Lapidario: Una charla con Leila Slimani
24 de enero de 2020
Fabián V. Escalante

Leila Slimani nació en Marruecos y radica en Francia, un lugar que le ofrece las experiencias que le permiten expresar nítidamente su postura. A pesar de esto, Leila vive en un mundo tan híbrido como su literatura. Conversar con ella es perderse, andar a caballo entre las culturas. Por eso, más que preguntar conviene oír y anotar fragmentos y líneas que se transforman en un lapidario, en el sitio donde se encuentran las lascas de una historia y un pensamiento.
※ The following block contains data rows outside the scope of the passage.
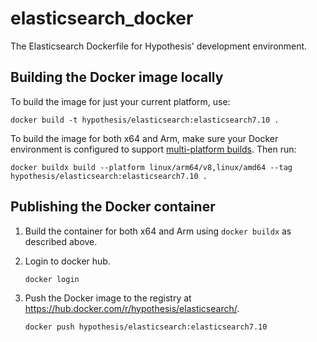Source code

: # elasticsearch_docker

The Elasticsearch Dockerfile for Hypothesis' development environment.

## Building the Docker image locally

To build the image for just your current platform, use:

```
docker build -t hypothesis/elasticsearch:elasticsearch7.10 .
```

To build the image for both x64 and Arm, make sure your Docker environment is
configured to support [multi-platform
builds](https://docs.docker.com/build/building/multi-platform/). Then run:

```
docker buildx build --platform linux/arm64/v8,linux/amd64 --tag hypothesis/elasticsearch:elasticsearch7.10 .
```

## Publishing the Docker container

1. Build the container for both x64 and Arm using `docker buildx` as described
   above.

2. Login to docker hub.

   ```
   docker login
   ```

3. Push the Docker image to the registry at https://hub.docker.com/r/hypothesis/elasticsearch/.

   ```
   docker push hypothesis/elasticsearch:elasticsearch7.10
   ```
Renunciar al lirismo. El principal trabajo de cada escritor es tratar de encontrar su estilo y su guía. Me tardé muchos años en descubrir cómo tenía que escribir, yo sabía que era escritora, pero desconocía cuál era mi estilo. Por eso trabajé mucho, trabajé con mi editor y entendí que en esa forma tan dura y simple —la ausencia de lirismo— estaba mi voz. Yo trabajo con temas muy duros: la adicción sexual en mi primera novela, el infanticidio en la segunda. Debido a esto me parece muy difícil asociar esos hechos al lirismo. Yo quiero confrontar al lector con la dureza de los temas que intento explorar.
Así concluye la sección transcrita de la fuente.